> _Aim of the task_
An exact reproduction of the lines from the one with "For this step, I simply needed" to the end of the data below is required. No other lines may be included.

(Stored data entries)
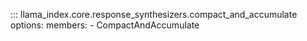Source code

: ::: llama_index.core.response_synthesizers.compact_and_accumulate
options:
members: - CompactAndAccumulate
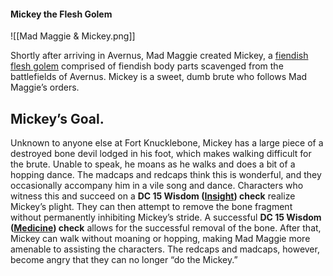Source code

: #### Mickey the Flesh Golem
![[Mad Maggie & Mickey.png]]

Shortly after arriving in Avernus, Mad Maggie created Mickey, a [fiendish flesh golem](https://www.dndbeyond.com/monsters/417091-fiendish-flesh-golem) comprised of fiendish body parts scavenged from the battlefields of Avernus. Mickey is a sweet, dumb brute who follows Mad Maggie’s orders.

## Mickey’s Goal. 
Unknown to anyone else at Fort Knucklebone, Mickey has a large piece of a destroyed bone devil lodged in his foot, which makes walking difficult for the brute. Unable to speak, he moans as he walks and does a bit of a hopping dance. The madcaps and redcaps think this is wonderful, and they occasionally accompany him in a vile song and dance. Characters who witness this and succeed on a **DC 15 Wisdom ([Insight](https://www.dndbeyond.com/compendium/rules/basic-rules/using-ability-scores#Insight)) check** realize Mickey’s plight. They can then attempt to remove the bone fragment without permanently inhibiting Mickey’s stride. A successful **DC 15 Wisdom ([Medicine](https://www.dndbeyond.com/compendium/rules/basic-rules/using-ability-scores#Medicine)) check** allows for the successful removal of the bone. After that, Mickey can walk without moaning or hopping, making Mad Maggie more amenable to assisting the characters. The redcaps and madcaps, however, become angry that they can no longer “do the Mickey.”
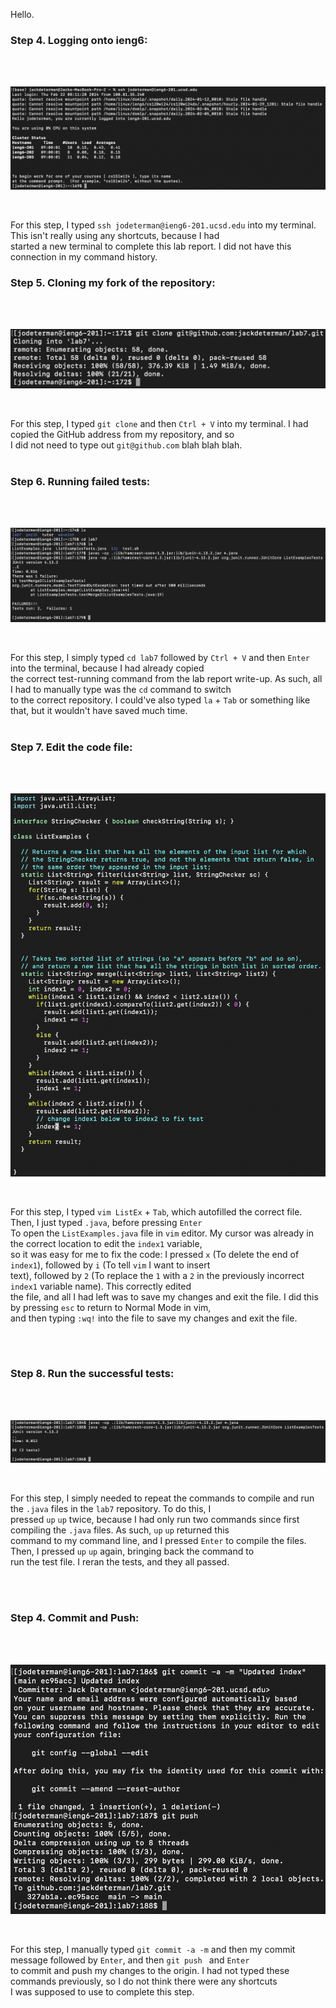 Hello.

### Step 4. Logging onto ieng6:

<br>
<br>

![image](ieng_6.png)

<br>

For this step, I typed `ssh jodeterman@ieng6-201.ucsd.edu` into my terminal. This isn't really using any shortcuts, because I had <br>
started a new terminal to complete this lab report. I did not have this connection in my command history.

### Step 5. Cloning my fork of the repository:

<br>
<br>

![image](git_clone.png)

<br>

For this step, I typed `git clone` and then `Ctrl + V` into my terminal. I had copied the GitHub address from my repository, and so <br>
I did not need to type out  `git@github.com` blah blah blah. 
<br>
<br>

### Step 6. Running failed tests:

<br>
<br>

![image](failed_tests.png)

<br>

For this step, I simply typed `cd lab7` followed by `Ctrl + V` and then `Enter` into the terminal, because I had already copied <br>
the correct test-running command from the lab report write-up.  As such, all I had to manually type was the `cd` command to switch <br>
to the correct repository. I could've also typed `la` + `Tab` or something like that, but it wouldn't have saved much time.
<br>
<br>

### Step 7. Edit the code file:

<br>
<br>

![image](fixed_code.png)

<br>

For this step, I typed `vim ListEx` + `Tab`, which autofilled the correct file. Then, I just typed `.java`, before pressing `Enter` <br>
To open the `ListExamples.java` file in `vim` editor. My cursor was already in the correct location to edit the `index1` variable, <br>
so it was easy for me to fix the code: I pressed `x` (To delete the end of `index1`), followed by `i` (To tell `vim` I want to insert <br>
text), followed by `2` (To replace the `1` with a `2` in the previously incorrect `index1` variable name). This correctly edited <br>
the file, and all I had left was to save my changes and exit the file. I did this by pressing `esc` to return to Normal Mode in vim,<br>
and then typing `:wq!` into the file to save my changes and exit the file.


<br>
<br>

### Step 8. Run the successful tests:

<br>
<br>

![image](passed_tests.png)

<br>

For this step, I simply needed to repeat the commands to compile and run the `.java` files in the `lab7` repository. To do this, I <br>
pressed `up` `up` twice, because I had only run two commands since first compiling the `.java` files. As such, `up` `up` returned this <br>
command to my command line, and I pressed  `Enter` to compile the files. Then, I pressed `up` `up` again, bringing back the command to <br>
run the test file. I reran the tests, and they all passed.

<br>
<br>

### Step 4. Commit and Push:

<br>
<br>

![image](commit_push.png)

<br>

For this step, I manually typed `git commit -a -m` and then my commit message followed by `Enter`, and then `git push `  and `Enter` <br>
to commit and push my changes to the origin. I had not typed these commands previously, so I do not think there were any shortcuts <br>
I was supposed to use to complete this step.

> _Solution_
For this step, I simply needed to repeat the commands to compile and run the `.java` files in the `lab7` repository. To do this, I <br>
pressed `up` `up` twice, because I had only run two commands since first compiling the `.java` files. As such, `up` `up` returned this <br>
command to my command line, and I pressed  `Enter` to compile the files. Then, I pressed `up` `up` again, bringing back the command to <br>
run the test file. I reran the tests, and they all passed.

<br>
<br>

### Step 4. Commit and Push:

<br>
<br>

![image](commit_push.png)

<br>

For this step, I manually typed `git commit -a -m` and then my commit message followed by `Enter`, and then `git push `  and `Enter` <br>
to commit and push my changes to the origin. I had not typed these commands previously, so I do not think there were any shortcuts <br>
I was supposed to use to complete this step.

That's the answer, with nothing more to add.